2. The source packages should be rebuildable with a simple rpm --rebuild
package.src.rpm
3. Packages must have appropriate Requires and even more important have
appropriate Prereqs
4. Autoconf is great and all, but if a certain library is not available then
package building should fail.  I cannot think of any specifics at the
moment, but if a package is missing functionality because the system it was
built on didn't have libfoo.so that is not a good thing.  Part of this
involves maintaining configure.in and friends appropriately.
5. RPM supports relocating packages, it would be good to support this.  For
example, it may be desirable to install a newer version of gnome packages
into /opt/gnome to test it before going ahead and putting it in the standard
/usr heirarchy.
6. RPM scriptlets are just that, scriptLETS.  That is mini scripts.  The
scriptlets should do the bare minimum for making the package run.  They
should not reconfigure half of the system.  There is a huge difference in
what is considered right and proper for a debian package to do and what is
considered right for an RPM to do.  Debian has interactive configuration.
RPM does not.  There should be absolutely no scriptlets that requires user
input.  There should also not be any scriptlets that require user
interaction after installation for the package to work correctly.
7. Try to maintain the users configuration as much as possible.  Red Hat's
apache packages are bad about this (although it has a lot to do with the way
apache's config file is one large file).

There are many more guidelines I am sure, but those are off the top of my
head.  Most of these are actually my pet peeves with RPM packagers.

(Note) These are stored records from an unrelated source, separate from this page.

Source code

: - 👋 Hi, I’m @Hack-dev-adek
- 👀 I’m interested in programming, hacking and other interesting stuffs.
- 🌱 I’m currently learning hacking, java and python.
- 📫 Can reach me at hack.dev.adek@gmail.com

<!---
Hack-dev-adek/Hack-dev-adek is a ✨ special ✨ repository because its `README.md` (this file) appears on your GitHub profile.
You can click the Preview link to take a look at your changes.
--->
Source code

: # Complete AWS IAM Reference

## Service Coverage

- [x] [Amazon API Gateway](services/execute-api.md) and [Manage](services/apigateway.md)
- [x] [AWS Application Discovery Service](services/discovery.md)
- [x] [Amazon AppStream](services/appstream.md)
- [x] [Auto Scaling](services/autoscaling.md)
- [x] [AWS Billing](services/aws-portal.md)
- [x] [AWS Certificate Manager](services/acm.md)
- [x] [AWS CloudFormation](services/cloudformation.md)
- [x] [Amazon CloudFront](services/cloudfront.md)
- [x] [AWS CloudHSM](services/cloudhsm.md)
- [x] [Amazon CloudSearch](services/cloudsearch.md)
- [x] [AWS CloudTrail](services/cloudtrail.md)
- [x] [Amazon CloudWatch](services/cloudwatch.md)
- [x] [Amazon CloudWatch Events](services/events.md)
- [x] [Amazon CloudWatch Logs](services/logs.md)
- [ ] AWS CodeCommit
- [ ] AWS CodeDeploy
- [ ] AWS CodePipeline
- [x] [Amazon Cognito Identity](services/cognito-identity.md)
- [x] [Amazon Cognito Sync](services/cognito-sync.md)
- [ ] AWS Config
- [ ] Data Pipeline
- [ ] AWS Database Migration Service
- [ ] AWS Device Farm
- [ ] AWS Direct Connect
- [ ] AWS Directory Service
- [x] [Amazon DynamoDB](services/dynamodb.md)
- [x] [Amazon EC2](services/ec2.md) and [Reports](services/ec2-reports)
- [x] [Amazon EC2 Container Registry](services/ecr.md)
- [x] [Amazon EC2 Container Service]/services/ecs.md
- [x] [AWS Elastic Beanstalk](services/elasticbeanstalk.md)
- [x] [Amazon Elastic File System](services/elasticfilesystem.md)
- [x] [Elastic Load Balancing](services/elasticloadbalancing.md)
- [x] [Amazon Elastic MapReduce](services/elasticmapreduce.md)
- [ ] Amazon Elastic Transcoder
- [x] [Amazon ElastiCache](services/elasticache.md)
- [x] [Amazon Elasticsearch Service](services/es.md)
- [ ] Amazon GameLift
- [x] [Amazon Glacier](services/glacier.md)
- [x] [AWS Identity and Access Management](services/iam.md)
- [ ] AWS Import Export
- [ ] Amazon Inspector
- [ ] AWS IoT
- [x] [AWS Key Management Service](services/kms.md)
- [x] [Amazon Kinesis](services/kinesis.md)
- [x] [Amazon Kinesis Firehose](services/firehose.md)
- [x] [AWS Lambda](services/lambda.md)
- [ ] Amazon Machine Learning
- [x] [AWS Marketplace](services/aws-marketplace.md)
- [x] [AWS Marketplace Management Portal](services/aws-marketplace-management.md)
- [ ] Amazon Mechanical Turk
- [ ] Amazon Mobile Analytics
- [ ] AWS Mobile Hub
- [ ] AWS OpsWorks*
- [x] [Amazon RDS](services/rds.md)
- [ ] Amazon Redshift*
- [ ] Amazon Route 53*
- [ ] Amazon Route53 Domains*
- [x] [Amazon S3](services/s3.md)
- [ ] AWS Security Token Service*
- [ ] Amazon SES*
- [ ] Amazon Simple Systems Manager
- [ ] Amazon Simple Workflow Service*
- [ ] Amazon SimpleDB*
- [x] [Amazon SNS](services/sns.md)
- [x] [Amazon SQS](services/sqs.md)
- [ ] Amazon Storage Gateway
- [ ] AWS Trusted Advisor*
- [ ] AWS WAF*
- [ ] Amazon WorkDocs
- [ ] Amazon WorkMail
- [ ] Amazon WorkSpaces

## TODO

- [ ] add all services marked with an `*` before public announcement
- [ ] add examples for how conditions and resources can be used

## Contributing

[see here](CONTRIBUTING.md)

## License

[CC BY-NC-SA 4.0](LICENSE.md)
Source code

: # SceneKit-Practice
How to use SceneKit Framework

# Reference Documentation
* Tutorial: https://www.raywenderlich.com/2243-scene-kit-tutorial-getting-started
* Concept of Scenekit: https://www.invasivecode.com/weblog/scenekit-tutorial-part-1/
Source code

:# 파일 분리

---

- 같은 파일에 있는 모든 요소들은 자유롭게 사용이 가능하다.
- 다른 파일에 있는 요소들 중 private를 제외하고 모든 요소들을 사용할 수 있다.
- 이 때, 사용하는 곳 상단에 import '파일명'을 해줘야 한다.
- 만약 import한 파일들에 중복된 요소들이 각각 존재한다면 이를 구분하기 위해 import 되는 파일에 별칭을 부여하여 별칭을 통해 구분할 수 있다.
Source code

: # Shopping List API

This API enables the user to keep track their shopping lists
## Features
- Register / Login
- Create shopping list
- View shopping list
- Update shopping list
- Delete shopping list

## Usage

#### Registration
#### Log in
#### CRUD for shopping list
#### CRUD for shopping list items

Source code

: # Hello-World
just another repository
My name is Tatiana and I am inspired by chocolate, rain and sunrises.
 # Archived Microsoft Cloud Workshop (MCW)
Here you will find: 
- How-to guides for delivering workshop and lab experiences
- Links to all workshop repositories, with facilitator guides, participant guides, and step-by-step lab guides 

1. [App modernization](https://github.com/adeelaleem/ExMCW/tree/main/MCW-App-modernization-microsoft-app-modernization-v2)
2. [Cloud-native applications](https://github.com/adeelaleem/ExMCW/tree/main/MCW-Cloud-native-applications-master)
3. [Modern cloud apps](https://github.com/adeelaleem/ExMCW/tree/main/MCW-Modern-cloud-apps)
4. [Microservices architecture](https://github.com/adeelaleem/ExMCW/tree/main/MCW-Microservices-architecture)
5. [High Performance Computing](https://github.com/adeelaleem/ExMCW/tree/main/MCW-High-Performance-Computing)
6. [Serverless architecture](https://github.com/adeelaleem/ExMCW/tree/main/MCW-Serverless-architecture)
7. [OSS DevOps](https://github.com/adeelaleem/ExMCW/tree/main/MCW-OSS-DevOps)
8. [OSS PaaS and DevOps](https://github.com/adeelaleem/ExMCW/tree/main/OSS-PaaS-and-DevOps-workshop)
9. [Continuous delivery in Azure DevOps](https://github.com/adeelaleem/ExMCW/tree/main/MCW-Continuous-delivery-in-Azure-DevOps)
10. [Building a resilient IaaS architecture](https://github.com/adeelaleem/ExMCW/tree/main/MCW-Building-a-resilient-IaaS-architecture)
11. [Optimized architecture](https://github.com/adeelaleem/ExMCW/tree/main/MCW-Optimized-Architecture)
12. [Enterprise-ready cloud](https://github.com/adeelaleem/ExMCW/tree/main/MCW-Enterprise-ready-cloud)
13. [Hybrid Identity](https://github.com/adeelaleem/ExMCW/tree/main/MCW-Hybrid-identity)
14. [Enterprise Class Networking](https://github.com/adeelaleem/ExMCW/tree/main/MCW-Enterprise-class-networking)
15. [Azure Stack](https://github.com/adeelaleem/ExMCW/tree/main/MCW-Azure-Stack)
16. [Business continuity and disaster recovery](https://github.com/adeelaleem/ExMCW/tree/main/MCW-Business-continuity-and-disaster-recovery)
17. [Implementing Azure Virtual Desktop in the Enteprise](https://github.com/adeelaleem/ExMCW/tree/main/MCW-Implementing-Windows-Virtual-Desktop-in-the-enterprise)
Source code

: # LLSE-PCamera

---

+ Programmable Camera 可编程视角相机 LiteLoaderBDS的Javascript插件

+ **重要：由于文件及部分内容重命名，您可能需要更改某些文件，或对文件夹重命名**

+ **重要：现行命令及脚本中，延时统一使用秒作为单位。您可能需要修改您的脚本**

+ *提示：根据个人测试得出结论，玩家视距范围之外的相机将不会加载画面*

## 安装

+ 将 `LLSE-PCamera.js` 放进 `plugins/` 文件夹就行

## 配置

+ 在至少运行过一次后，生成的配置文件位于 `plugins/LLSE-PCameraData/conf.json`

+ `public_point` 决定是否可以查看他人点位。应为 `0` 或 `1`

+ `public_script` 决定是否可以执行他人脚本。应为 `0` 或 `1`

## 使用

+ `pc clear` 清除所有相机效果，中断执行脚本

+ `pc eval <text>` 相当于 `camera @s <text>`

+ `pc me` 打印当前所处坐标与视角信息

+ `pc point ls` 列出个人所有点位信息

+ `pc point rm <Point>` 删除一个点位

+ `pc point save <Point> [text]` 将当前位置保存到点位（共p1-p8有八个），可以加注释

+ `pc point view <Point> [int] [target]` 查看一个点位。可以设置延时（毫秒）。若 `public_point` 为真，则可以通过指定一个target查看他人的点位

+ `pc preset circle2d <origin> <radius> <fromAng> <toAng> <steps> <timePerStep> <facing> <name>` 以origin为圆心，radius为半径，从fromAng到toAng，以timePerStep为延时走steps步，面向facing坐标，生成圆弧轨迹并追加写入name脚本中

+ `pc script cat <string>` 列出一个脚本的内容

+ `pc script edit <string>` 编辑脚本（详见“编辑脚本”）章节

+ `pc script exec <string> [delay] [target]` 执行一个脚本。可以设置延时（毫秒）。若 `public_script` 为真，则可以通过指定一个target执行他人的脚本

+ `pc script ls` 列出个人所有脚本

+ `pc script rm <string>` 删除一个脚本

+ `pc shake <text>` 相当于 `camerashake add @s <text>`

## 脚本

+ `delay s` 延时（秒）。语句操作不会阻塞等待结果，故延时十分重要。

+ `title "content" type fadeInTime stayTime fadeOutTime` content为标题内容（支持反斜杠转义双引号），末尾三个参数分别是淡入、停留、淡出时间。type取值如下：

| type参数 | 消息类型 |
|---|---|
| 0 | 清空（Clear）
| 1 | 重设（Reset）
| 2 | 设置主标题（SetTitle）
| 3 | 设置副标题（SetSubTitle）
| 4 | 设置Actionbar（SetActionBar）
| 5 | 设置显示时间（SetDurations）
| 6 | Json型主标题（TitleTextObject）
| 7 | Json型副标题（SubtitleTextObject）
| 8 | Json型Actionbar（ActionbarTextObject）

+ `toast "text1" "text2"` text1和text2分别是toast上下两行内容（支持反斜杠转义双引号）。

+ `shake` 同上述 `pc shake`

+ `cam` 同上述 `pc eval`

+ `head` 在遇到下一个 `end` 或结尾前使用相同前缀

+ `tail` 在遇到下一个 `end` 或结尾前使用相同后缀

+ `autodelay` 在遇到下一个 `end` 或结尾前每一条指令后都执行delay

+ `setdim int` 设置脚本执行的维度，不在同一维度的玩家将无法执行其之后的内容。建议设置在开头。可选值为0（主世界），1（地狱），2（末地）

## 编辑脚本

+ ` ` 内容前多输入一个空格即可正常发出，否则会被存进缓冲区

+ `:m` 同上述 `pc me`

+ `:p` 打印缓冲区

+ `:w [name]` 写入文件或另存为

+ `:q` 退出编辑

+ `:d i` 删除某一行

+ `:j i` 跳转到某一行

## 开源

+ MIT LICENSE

On a final note:  I love writing specs and working out the build process and
designing really good packages, /BUT/ A 350 Mhz Pentium II is a bit slow at
compiling gnome.  Given that as previously mentioned an 800 Mhz machine
takes about a day to build gnome I would guess it would take my machine 2
days.

Also, when building packages it often happens that you will have included an
extra file in the files list or something stupid like that causing the past
2 hours of compiling to be lost because RPM will not package something that
it did not build itself.

To deal with this situation I generally do something like this in the
package:

%if "%{fullbuild}" == "0"
%{warn:YOU ARE A BASTARD. DON'T RELEASE THIS }
%else
%define fullbuild 1
%endif

Okay, so maybe the warning is a bit harsh.  Fortunately after building one
of these assuming you used -ba then you can do a --rebuild on the source
RPM and thus you have killed two birds with one stone (1. You know that
--rebuild works, and 2. You know that the package actually builds
correctly).

Then you do something like this:

%prep
%if ! %{fullbuild}
%setup -D -T -n linux
exit 0
%endif
%setup -q -n linux

The last line there is the usual %setup macro, the stuff in the %if block
simply makes sure you are in the build directory for each section of the
build process.

For the build section you want something like:
%build
%if ! %{fullbuild}
exit 0
%endif

Assuming you did something like:
rpm -ba kernel.spec
And then found out during the build that you needed to patch the source or
you were missing files or something then you can do:
rpm --define "fullbuild 0" -ba kernel.spec
That is assuming you were already done building the whole thing and you just
want to install and package it now.

I have noticed that Ximian seems to do something similar (although they use
environment variables rather than RPM macros).

Anyway, I am really looking forward to joining the packaging team!